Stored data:
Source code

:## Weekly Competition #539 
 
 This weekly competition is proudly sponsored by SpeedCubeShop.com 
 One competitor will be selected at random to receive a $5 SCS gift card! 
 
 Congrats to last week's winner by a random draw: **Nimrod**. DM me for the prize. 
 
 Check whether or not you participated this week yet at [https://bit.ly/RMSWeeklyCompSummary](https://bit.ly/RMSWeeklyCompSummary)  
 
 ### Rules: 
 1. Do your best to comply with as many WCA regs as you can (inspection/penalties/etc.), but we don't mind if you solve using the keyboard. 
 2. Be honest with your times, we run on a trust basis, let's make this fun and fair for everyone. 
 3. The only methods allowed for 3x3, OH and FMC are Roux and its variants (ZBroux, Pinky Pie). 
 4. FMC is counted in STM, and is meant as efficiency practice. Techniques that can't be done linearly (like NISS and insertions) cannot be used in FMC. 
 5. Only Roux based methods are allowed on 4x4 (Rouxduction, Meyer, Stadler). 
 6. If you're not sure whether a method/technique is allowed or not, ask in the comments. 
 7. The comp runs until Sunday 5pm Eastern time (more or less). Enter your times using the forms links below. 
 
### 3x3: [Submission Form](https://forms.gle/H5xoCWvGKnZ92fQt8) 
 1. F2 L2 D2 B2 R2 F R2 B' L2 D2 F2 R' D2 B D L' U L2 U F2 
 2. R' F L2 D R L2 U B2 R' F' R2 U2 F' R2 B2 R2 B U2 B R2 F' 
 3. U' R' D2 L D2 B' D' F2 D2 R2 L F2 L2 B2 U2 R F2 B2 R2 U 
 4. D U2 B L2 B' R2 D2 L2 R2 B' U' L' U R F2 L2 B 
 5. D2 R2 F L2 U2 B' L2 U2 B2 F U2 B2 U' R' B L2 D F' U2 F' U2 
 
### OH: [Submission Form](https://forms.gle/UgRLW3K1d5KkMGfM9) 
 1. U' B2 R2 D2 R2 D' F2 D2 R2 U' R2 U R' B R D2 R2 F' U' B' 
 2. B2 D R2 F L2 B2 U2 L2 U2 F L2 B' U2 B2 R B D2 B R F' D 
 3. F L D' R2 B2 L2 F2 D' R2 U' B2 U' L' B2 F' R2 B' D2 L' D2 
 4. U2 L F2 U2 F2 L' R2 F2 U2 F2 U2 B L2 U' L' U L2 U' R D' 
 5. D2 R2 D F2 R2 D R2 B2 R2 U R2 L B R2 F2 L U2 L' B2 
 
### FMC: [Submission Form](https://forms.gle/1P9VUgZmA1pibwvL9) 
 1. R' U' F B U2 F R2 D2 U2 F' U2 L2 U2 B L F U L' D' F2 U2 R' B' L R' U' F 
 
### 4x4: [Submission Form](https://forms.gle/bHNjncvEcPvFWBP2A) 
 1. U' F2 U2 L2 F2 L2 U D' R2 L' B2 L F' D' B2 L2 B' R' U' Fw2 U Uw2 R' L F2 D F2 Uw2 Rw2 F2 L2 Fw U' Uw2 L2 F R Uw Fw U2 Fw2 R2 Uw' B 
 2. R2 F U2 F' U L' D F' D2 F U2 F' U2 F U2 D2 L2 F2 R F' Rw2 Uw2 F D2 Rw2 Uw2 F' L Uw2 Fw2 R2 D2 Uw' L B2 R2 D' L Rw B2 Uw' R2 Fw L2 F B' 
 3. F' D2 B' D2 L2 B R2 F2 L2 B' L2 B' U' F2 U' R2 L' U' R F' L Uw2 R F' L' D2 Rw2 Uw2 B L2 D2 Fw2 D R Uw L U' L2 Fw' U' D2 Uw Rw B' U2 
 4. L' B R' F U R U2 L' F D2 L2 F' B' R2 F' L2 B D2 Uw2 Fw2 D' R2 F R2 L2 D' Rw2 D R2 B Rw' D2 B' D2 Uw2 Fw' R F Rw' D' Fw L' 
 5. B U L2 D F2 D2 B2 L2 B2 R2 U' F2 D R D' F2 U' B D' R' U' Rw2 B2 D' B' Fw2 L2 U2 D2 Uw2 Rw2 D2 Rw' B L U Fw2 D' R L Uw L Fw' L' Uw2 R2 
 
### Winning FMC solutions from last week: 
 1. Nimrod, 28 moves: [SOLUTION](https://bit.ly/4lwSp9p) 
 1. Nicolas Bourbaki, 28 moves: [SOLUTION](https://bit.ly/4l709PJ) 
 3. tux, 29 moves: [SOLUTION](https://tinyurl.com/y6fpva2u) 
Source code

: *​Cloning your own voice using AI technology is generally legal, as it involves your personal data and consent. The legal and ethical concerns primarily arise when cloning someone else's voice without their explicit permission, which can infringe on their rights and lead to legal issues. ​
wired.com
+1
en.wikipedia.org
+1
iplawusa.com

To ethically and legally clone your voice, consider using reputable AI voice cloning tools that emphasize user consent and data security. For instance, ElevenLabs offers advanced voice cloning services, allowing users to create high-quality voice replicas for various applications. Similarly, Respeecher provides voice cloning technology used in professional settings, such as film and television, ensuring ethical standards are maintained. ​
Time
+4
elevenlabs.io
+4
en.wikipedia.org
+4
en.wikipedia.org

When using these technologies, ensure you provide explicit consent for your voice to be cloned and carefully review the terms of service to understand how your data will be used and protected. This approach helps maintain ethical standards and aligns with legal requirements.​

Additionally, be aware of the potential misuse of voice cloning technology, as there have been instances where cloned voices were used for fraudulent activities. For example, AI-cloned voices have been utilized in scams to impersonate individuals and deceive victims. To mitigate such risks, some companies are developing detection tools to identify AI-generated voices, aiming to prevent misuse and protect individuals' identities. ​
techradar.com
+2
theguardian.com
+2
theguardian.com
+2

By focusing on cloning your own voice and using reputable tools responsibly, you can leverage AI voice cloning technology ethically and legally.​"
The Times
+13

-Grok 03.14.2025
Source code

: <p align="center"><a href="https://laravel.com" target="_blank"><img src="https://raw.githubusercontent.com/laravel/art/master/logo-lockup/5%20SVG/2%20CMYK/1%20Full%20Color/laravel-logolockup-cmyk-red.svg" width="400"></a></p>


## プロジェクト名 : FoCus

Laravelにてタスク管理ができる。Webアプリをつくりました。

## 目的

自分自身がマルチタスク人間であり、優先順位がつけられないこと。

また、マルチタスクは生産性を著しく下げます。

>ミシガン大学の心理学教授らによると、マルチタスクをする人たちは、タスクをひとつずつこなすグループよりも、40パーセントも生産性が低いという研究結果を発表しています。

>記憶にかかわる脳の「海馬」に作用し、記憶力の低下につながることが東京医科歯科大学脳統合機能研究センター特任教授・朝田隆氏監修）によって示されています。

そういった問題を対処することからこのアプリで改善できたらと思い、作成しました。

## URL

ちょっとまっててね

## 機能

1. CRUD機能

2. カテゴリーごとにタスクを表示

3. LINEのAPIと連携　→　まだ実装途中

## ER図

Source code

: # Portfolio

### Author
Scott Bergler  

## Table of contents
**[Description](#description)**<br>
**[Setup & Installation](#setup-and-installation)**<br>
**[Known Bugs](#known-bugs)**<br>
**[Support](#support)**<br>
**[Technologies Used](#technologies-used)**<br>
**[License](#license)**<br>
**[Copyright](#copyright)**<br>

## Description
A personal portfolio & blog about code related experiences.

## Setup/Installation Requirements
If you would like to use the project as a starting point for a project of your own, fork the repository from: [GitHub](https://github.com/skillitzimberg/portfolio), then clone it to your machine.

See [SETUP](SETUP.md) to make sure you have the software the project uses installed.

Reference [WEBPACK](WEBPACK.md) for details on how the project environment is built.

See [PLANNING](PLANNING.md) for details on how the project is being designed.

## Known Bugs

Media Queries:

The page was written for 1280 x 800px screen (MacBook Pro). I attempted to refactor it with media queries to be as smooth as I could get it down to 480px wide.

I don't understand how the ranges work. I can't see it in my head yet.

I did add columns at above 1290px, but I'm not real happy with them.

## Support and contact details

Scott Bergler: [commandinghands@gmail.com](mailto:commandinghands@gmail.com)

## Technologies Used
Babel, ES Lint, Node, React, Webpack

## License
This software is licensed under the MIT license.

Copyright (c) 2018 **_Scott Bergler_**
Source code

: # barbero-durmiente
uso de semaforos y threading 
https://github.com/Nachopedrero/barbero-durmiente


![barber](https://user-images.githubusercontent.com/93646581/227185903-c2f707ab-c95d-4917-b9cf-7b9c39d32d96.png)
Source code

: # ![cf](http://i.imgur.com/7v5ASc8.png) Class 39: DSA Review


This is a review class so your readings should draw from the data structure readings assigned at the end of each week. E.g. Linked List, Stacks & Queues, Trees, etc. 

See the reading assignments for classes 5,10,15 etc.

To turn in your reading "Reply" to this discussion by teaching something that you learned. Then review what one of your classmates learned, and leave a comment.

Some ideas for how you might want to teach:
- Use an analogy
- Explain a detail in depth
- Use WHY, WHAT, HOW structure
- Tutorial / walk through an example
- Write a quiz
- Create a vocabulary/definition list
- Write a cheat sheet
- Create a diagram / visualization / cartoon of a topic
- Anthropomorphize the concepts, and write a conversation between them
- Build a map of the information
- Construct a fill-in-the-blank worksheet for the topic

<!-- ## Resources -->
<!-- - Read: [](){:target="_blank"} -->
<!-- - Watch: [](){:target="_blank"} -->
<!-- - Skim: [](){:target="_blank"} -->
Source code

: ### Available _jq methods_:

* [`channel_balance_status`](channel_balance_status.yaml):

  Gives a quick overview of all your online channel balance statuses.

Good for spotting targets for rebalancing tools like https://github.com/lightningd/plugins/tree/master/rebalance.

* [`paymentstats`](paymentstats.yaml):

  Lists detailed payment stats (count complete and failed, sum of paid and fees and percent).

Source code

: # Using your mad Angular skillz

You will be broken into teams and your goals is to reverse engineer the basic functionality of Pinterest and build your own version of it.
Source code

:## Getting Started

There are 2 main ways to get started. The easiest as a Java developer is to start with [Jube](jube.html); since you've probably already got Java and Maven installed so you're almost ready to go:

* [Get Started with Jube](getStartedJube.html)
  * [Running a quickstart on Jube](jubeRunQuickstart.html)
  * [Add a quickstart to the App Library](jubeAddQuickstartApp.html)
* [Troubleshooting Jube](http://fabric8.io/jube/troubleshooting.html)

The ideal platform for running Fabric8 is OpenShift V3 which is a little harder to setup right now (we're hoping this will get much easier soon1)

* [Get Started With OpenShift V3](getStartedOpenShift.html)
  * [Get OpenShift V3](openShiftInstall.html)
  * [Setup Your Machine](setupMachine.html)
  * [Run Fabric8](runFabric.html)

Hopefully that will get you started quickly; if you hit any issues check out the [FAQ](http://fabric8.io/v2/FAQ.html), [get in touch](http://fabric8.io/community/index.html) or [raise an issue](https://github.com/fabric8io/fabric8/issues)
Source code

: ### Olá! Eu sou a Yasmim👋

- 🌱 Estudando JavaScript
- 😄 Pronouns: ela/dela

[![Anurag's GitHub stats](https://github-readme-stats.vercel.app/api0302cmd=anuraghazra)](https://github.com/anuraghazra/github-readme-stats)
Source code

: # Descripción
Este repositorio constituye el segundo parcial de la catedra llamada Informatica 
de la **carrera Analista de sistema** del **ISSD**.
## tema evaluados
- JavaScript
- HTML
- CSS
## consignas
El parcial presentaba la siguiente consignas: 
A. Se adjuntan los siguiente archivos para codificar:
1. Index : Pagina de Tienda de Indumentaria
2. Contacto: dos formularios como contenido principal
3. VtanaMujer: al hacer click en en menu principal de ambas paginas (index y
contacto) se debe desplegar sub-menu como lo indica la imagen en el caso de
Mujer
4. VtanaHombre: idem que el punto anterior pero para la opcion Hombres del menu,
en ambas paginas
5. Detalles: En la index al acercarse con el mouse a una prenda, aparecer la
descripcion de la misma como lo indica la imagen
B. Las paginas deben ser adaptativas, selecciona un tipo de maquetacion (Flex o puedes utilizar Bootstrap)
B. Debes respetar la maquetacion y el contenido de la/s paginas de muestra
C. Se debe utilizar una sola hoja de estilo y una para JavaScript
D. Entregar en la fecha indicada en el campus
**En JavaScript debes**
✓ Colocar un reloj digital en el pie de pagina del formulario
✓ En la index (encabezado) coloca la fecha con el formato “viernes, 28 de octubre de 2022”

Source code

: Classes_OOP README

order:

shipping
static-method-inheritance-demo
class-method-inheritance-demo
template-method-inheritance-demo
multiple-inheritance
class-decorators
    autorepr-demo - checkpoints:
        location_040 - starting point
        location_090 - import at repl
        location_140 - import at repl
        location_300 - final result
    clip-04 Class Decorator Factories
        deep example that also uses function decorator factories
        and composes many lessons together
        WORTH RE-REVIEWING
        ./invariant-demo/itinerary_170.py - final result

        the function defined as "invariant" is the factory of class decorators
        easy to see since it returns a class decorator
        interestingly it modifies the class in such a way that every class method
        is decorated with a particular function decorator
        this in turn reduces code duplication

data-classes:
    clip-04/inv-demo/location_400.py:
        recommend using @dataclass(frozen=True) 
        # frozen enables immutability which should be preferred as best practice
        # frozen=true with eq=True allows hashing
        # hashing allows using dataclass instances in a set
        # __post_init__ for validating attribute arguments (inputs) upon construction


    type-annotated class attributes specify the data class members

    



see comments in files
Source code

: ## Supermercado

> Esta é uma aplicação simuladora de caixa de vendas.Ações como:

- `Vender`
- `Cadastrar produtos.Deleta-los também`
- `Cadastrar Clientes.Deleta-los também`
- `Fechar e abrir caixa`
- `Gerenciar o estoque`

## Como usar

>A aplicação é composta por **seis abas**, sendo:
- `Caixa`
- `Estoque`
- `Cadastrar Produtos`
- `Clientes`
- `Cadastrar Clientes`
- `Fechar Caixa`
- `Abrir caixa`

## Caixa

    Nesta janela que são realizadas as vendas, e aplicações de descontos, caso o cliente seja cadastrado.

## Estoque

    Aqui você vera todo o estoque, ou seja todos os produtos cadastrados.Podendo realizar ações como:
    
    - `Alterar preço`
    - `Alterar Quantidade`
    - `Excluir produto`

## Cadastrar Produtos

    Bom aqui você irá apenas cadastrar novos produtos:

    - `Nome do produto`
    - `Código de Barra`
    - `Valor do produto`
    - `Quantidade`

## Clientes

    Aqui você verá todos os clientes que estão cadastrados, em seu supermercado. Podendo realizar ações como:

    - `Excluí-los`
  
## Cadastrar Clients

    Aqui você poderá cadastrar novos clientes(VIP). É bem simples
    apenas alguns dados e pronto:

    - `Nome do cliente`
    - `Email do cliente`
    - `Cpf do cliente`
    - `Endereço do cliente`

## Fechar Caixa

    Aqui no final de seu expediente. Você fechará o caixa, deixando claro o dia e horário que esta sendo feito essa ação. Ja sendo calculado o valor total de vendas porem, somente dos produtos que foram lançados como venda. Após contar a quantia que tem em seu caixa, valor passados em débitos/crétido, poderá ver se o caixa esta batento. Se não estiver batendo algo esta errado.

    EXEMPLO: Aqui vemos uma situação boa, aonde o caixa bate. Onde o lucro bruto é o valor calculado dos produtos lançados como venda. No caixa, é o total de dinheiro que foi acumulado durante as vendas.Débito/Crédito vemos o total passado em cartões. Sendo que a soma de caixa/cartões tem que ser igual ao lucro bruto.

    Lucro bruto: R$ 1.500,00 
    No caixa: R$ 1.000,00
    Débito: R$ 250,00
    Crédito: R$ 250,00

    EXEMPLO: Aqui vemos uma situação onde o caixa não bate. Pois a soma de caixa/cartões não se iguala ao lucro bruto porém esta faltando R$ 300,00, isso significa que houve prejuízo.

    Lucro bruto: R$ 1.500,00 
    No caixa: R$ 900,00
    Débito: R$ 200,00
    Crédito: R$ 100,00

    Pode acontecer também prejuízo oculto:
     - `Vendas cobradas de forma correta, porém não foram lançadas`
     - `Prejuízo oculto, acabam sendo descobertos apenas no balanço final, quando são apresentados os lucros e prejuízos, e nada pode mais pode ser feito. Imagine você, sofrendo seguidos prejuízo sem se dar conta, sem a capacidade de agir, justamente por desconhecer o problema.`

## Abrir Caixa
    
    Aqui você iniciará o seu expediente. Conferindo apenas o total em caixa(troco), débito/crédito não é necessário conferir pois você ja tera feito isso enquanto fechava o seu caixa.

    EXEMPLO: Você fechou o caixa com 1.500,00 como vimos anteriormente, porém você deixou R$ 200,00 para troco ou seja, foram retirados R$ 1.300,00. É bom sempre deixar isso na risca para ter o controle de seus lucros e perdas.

Aim of the task:
Reproduce the lines of the records exactly, from the first one through the line that contains "4. D U2 B L2".

Solution to this task:
Source code

:## Weekly Competition #539 
 
 This weekly competition is proudly sponsored by SpeedCubeShop.com 
 One competitor will be selected at random to receive a $5 SCS gift card! 
 
 Congrats to last week's winner by a random draw: **Nimrod**. DM me for the prize. 
 
 Check whether or not you participated this week yet at [https://bit.ly/RMSWeeklyCompSummary](https://bit.ly/RMSWeeklyCompSummary)  
 
 ### Rules: 
 1. Do your best to comply with as many WCA regs as you can (inspection/penalties/etc.), but we don't mind if you solve using the keyboard. 
 2. Be honest with your times, we run on a trust basis, let's make this fun and fair for everyone. 
 3. The only methods allowed for 3x3, OH and FMC are Roux and its variants (ZBroux, Pinky Pie). 
 4. FMC is counted in STM, and is meant as efficiency practice. Techniques that can't be done linearly (like NISS and insertions) cannot be used in FMC. 
 5. Only Roux based methods are allowed on 4x4 (Rouxduction, Meyer, Stadler). 
 6. If you're not sure whether a method/technique is allowed or not, ask in the comments. 
 7. The comp runs until Sunday 5pm Eastern time (more or less). Enter your times using the forms links below. 
 
### 3x3: [Submission Form](https://forms.gle/H5xoCWvGKnZ92fQt8) 
 1. F2 L2 D2 B2 R2 F R2 B' L2 D2 F2 R' D2 B D L' U L2 U F2 
 2. R' F L2 D R L2 U B2 R' F' R2 U2 F' R2 B2 R2 B U2 B R2 F' 
 3. U' R' D2 L D2 B' D' F2 D2 R2 L F2 L2 B2 U2 R F2 B2 R2 U 
 4. D U2 B L2 B' R2 D2 L2 R2 B' U' L' U R F2 L2 B 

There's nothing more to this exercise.